### What is needed:
Repeat each record below exactly as given.

### Material for this exercise:
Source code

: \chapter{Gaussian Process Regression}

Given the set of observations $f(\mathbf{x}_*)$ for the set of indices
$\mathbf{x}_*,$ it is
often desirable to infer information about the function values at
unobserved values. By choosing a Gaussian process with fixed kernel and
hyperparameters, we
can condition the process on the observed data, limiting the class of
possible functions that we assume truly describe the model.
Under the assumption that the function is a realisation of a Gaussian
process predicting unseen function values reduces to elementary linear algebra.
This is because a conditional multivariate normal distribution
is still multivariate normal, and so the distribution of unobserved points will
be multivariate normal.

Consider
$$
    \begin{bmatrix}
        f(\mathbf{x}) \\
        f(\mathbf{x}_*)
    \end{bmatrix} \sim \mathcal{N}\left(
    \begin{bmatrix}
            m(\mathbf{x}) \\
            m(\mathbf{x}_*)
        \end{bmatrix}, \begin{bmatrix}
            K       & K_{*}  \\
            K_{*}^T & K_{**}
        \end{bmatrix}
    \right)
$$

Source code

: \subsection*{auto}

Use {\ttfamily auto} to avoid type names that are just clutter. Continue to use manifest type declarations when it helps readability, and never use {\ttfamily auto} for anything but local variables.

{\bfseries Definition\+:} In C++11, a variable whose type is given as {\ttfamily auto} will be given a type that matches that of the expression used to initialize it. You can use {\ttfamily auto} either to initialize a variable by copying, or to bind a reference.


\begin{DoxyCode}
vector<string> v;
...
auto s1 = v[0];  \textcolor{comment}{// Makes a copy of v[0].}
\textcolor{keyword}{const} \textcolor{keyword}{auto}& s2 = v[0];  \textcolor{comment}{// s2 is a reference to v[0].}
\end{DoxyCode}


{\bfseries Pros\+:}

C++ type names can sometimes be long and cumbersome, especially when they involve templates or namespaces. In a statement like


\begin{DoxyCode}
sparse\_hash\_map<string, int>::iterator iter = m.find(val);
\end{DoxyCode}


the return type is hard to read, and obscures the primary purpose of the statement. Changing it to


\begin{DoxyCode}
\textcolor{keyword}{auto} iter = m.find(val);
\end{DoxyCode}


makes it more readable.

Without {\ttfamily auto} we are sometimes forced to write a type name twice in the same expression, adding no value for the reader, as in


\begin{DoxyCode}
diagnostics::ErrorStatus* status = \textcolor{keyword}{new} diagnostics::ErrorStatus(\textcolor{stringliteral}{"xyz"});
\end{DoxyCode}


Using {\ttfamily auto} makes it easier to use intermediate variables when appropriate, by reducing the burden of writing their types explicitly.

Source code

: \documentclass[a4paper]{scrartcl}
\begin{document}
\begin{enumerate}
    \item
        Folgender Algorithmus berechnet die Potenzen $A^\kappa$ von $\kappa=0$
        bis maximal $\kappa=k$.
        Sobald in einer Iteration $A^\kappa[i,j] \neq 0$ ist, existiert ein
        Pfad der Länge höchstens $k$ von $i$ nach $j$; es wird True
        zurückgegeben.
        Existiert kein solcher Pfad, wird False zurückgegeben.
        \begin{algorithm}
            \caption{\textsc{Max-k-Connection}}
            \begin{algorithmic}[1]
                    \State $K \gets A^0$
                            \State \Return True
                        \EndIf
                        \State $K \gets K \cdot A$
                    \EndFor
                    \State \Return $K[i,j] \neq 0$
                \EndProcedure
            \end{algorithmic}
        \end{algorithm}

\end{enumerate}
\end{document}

### Written answer:
Source code

: \chapter{Gaussian Process Regression}

Given the set of observations $f(\mathbf{x}_*)$ for the set of indices
$\mathbf{x}_*,$ it is
often desirable to infer information about the function values at
unobserved values. By choosing a Gaussian process with fixed kernel and
hyperparameters, we
can condition the process on the observed data, limiting the class of
possible functions that we assume truly describe the model.
Under the assumption that the function is a realisation of a Gaussian
process predicting unseen function values reduces to elementary linear algebra.
This is because a conditional multivariate normal distribution
is still multivariate normal, and so the distribution of unobserved points will
be multivariate normal.

Consider
$$
    \begin{bmatrix}
        f(\mathbf{x}) \\
        f(\mathbf{x}_*)
    \end{bmatrix} \sim \mathcal{N}\left(
    \begin{bmatrix}
            m(\mathbf{x}) \\
            m(\mathbf{x}_*)
        \end{bmatrix}, \begin{bmatrix}
            K       & K_{*}  \\
            K_{*}^T & K_{**}
        \end{bmatrix}
    \right)
$$

Source code

: \subsection*{auto}

Use {\ttfamily auto} to avoid type names that are just clutter. Continue to use manifest type declarations when it helps readability, and never use {\ttfamily auto} for anything but local variables.

{\bfseries Definition\+:} In C++11, a variable whose type is given as {\ttfamily auto} will be given a type that matches that of the expression used to initialize it. You can use {\ttfamily auto} either to initialize a variable by copying, or to bind a reference.


\begin{DoxyCode}
vector<string> v;
...
auto s1 = v[0];  \textcolor{comment}{// Makes a copy of v[0].}
\textcolor{keyword}{const} \textcolor{keyword}{auto}& s2 = v[0];  \textcolor{comment}{// s2 is a reference to v[0].}
\end{DoxyCode}


{\bfseries Pros\+:}

C++ type names can sometimes be long and cumbersome, especially when they involve templates or namespaces. In a statement like


\begin{DoxyCode}
sparse\_hash\_map<string, int>::iterator iter = m.find(val);
\end{DoxyCode}


the return type is hard to read, and obscures the primary purpose of the statement. Changing it to


\begin{DoxyCode}
\textcolor{keyword}{auto} iter = m.find(val);
\end{DoxyCode}


makes it more readable.

Without {\ttfamily auto} we are sometimes forced to write a type name twice in the same expression, adding no value for the reader, as in


\begin{DoxyCode}
diagnostics::ErrorStatus* status = \textcolor{keyword}{new} diagnostics::ErrorStatus(\textcolor{stringliteral}{"xyz"});
\end{DoxyCode}


Using {\ttfamily auto} makes it easier to use intermediate variables when appropriate, by reducing the burden of writing their types explicitly.

Source code

: \documentclass[a4paper]{scrartcl}
\begin{document}
\begin{enumerate}
    \item
        Folgender Algorithmus berechnet die Potenzen $A^\kappa$ von $\kappa=0$
        bis maximal $\kappa=k$.
        Sobald in einer Iteration $A^\kappa[i,j] \neq 0$ ist, existiert ein
        Pfad der Länge höchstens $k$ von $i$ nach $j$; es wird True
        zurückgegeben.
        Existiert kein solcher Pfad, wird False zurückgegeben.
        \begin{algorithm}
            \caption{\textsc{Max-k-Connection}}
            \begin{algorithmic}[1]
                    \State $K \gets A^0$
                            \State \Return True
                        \EndIf
                        \State $K \gets K \cdot A$
                    \EndFor
                    \State \Return $K[i,j] \neq 0$
                \EndProcedure
            \end{algorithmic}
        \end{algorithm}

\end{enumerate}
\end{document}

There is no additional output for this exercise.